Education nationale : « Si le gouvernement voulait contingenter l’accès à l’université, il ne se cacherait pas derrière l’organisation du bac », le DG des examens et concours
Deux morts d’élèves à Kongoussi et à Ouagadougou, des saccages de biens matériels au lycée Zinda, c’est le triste bilan des manifestations des scolaires au Burkina Faso depuis quelques semaines. Pour ces derniers, la réforme des examens scolaires entreprise par le ministère de l’Education nationale viserait à la suppression des sujets aux choix et du second tour. Dans le souci de mieux comprendre cette nouvelle donne, nous sommes allé à la rencontre du directeur général des examens et concours, le Dr Prosper Bambara, le 24 mai 2021. Pour lui, il ne s’agit pas de reformes mais plutôt d’aménagements pédagogiques.
Lobspaalga : On assiste à un levé de bouclier des élèves au sujet de la reforme des examens, d’où est venue la nécessité de l’entreprendre ?
Pourquoi doit-on supprimer les sujets aux choix?
Prosper Bambara (PB) : De prime abord, les examens ont toujours fait l’objet d’ajustements perpétuels. Lorsqu’on prend la situation des examens tels qu’ils se déroulent aujourd’hui ça n’a pas été toujours comme cela. Quand je passais le BEPC, j’ai subi l’épreuve d’histoire et de géographie à l’oral et c’est depuis 1984 que cela se fait à l’écrit. Les examens évoluent avec le temps, avec l’évolution des sciences, notre société ne peut rester en marge de l’évolution des sciences. Ainsi, c’est naturel et normal qu’un ministère qui s’occupe des examens et concours initie les réformes nécessaires pour garder la crédibilité et la pertinence des différents diplômes qu’il délivre par rapport à ces examens. Au regard de la démarche-évaluation, une science récente comparée à d’autres plus anciennes, régulièrement on ajuste le système éducatif, le système d’organisation des examens, en fonction des connaissances nouvelles qui apparaissent. Il ne s’agit pas de reformes mais plutôt d’aménagements pédagogiques. Au niveau du Burkina nous sommes en retard par rapport à un certain nombre de choses et il est normal qu’on mette à niveau le système d’organisation des examens au fur et à mesure qu’on avance. Si nous ne le faisons pas, ceux qui viendront après nous vont le faire.
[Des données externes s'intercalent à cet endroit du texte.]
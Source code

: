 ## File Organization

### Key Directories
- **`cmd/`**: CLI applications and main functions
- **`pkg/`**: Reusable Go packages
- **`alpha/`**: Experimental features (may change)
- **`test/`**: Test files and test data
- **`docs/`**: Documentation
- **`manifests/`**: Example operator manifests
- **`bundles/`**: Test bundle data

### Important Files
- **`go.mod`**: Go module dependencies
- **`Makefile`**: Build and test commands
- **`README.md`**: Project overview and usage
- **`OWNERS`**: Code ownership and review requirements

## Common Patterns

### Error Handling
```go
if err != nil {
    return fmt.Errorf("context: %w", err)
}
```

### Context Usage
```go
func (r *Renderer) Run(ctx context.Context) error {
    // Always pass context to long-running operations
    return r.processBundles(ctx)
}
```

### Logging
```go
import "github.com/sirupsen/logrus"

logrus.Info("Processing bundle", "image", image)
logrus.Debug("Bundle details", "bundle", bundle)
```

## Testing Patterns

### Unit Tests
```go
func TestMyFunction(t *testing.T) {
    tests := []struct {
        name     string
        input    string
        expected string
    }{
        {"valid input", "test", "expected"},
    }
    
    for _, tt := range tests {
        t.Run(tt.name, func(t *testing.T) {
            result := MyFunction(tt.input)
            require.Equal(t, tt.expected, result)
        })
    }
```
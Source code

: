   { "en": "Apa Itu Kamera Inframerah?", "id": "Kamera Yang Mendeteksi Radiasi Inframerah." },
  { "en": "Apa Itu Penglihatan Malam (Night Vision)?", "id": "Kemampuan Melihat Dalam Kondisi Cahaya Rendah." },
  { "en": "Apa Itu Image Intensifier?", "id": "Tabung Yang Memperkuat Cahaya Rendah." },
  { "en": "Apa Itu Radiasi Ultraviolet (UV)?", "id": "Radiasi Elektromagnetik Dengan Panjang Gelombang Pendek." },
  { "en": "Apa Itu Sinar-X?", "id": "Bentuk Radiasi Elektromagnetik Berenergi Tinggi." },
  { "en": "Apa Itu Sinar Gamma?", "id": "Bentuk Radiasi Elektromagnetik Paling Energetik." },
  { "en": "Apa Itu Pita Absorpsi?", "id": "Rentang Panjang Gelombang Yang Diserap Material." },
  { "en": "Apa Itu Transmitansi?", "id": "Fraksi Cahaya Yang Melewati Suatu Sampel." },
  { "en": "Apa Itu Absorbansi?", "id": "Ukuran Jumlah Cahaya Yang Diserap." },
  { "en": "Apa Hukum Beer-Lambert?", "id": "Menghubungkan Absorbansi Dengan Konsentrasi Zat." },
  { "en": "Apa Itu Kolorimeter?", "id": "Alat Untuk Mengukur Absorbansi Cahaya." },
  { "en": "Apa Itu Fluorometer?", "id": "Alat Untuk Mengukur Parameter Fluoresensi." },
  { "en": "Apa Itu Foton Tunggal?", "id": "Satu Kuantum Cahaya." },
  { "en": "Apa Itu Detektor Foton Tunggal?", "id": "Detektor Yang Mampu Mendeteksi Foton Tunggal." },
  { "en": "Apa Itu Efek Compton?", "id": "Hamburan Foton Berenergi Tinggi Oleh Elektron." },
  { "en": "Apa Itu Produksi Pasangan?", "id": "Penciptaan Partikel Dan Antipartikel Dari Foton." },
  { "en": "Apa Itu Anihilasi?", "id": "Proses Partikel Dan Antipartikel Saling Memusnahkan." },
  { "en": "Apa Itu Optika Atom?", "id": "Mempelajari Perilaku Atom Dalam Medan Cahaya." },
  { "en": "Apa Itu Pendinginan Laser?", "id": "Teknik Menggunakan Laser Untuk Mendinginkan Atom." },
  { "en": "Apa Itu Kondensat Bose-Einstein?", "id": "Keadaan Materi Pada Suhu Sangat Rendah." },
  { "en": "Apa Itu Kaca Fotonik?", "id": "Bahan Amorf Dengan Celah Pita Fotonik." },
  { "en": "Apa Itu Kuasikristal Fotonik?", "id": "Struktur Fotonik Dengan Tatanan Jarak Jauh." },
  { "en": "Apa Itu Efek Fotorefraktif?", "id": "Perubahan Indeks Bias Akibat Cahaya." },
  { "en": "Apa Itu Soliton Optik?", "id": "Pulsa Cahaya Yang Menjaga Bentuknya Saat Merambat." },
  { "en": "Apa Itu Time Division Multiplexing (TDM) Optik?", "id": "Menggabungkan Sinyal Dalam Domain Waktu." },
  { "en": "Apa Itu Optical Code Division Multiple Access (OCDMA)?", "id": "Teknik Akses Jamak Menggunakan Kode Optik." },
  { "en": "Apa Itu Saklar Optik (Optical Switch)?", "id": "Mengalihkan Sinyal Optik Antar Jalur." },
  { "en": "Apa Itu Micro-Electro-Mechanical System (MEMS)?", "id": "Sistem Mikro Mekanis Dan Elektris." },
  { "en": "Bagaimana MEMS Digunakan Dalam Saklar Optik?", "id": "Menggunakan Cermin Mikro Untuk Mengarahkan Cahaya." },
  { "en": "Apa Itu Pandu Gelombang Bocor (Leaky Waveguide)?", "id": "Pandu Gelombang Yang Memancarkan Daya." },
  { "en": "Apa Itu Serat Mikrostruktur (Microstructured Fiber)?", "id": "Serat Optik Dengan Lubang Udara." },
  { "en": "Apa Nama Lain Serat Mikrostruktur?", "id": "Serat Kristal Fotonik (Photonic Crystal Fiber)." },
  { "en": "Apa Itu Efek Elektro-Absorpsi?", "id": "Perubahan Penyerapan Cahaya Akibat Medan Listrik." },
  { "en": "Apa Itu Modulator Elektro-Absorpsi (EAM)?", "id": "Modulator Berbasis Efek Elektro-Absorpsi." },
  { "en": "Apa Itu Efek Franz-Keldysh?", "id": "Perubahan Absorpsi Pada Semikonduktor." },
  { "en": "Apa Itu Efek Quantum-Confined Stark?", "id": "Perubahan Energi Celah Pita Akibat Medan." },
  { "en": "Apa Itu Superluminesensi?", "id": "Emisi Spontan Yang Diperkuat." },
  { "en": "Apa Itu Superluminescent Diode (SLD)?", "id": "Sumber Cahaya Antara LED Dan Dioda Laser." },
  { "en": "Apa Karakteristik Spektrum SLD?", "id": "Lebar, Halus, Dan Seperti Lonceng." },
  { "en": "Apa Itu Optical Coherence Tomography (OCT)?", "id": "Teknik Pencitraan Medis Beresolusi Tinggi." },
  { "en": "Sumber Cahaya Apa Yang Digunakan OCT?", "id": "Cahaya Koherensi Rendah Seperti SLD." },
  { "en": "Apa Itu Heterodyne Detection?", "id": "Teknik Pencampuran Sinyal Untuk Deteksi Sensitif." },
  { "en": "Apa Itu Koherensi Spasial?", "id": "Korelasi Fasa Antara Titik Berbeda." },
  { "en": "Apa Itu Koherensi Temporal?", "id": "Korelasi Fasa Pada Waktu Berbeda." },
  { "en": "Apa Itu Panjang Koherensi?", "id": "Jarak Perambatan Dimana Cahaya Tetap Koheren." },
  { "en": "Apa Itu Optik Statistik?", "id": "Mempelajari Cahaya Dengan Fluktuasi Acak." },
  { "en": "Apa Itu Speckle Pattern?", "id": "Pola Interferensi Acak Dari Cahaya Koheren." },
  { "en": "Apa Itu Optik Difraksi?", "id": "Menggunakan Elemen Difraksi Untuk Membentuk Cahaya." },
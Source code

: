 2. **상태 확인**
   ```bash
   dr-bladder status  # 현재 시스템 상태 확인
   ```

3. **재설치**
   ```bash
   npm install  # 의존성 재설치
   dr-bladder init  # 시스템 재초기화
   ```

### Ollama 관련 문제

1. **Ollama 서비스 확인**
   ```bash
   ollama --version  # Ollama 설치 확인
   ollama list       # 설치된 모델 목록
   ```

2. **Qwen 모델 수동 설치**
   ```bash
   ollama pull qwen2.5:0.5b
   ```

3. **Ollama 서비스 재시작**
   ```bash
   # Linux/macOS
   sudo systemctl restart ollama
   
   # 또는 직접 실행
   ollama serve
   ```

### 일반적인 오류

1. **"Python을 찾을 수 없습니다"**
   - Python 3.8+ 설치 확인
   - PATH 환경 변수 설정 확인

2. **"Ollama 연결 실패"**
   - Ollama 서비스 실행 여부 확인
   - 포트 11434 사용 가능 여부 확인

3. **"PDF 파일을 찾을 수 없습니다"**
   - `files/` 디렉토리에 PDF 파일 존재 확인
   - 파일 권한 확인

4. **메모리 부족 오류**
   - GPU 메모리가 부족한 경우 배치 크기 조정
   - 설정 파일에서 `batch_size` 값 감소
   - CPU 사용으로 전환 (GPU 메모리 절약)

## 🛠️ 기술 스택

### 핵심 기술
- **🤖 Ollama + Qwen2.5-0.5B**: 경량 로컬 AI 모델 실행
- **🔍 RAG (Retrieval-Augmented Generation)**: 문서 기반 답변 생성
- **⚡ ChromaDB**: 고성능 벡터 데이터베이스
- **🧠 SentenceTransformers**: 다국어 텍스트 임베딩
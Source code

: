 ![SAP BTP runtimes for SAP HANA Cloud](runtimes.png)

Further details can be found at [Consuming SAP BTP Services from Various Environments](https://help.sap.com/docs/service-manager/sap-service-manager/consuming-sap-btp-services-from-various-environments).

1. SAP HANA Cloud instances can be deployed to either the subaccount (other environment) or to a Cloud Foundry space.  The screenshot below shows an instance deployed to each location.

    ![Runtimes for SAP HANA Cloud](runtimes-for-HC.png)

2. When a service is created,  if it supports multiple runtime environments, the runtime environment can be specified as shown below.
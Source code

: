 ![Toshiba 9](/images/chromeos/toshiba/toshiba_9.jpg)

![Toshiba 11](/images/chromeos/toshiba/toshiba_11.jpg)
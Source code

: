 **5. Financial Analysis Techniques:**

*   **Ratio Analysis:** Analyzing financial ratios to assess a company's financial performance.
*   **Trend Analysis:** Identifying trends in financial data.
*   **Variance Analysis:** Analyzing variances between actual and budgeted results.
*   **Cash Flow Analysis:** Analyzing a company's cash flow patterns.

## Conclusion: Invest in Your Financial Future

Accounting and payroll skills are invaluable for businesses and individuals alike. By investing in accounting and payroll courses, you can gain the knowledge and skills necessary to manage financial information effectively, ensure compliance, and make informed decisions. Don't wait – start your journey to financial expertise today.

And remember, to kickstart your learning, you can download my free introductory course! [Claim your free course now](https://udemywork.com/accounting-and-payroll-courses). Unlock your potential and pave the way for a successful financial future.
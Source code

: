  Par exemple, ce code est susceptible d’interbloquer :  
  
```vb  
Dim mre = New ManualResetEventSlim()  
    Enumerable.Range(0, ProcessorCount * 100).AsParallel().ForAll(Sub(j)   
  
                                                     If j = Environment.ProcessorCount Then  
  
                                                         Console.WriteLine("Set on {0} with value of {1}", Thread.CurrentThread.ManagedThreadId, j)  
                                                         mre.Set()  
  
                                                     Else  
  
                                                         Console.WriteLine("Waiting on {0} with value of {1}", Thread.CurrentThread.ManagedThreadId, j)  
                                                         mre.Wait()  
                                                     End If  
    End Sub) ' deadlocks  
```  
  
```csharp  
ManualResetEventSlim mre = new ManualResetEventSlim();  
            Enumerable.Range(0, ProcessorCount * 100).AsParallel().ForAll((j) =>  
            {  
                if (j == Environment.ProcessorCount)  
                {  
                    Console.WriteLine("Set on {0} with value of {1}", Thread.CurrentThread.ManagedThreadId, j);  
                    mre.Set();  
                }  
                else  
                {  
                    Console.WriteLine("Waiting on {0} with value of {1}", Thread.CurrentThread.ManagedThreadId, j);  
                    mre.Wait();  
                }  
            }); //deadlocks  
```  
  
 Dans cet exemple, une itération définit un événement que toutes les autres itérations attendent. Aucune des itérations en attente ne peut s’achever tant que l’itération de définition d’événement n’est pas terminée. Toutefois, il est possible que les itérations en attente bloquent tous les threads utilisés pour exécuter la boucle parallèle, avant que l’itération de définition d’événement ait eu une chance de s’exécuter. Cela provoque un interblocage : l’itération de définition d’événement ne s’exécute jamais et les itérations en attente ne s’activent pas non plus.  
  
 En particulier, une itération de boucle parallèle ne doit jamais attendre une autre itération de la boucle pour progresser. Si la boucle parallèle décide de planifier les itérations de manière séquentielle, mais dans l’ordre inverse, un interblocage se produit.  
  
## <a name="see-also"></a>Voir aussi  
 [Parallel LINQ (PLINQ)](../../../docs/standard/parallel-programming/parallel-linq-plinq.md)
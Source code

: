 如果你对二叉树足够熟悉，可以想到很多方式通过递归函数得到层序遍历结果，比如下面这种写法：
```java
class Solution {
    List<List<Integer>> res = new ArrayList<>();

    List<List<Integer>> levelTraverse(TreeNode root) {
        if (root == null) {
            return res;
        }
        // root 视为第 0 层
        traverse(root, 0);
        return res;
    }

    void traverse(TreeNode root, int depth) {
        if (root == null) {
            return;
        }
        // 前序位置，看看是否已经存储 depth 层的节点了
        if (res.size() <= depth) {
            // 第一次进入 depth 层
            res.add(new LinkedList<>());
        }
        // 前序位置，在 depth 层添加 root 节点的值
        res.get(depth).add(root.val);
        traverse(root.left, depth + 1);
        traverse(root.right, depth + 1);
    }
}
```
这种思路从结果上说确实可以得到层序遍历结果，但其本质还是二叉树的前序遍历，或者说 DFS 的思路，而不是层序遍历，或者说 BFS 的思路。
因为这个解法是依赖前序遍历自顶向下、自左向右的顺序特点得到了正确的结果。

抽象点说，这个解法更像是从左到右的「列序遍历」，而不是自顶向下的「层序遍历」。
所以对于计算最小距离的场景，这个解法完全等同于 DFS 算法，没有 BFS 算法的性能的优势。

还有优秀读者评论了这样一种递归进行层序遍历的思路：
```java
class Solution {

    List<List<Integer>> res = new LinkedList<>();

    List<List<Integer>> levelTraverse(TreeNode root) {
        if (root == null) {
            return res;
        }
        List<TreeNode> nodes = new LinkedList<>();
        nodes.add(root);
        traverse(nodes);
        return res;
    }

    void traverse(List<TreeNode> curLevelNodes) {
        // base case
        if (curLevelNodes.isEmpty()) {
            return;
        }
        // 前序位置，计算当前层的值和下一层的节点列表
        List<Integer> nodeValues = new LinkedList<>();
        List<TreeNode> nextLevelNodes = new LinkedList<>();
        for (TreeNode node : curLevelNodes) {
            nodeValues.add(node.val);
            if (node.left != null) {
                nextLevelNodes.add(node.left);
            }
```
Lobspaalga : qu’est ce qui va changer concrètement avec ces réformes ?
PB : Il y a 7 textes qui ont été pris dernièrement et beaucoup sont en faveur des élèves. De ces textes les parties querellées sont celles dont nous venons de parler. Je rectifie toute suite. Le second tour n’est pas supprimé, le calendrier est déjà disponible. Maintenant, il faut dire une chose, ce sont des procès d’intention qu’on fait au gouvernement. Si le gouvernement voulait contingenter l’accès à l’université, le gouvernement n’a pas besoin de se cacher derrière l’organisation du bac. Il suffisait qu’il prenne un décret pour le contingenter. Le fait de confier l’organisation du BAC au ministère de l’Education n’a rien à voir avec l’accès dans les universités au Burkina Faso. J’en veux pour preuve, l’organisation du bac dans d’autres pays comme la Côte d’Ivoire par le ministère de l’Education nationale. Alors que quand nos compatriotes viennent pour s’inscrire dans les universités, il n’y a aucun droit de restriction. Donc où est le problème ?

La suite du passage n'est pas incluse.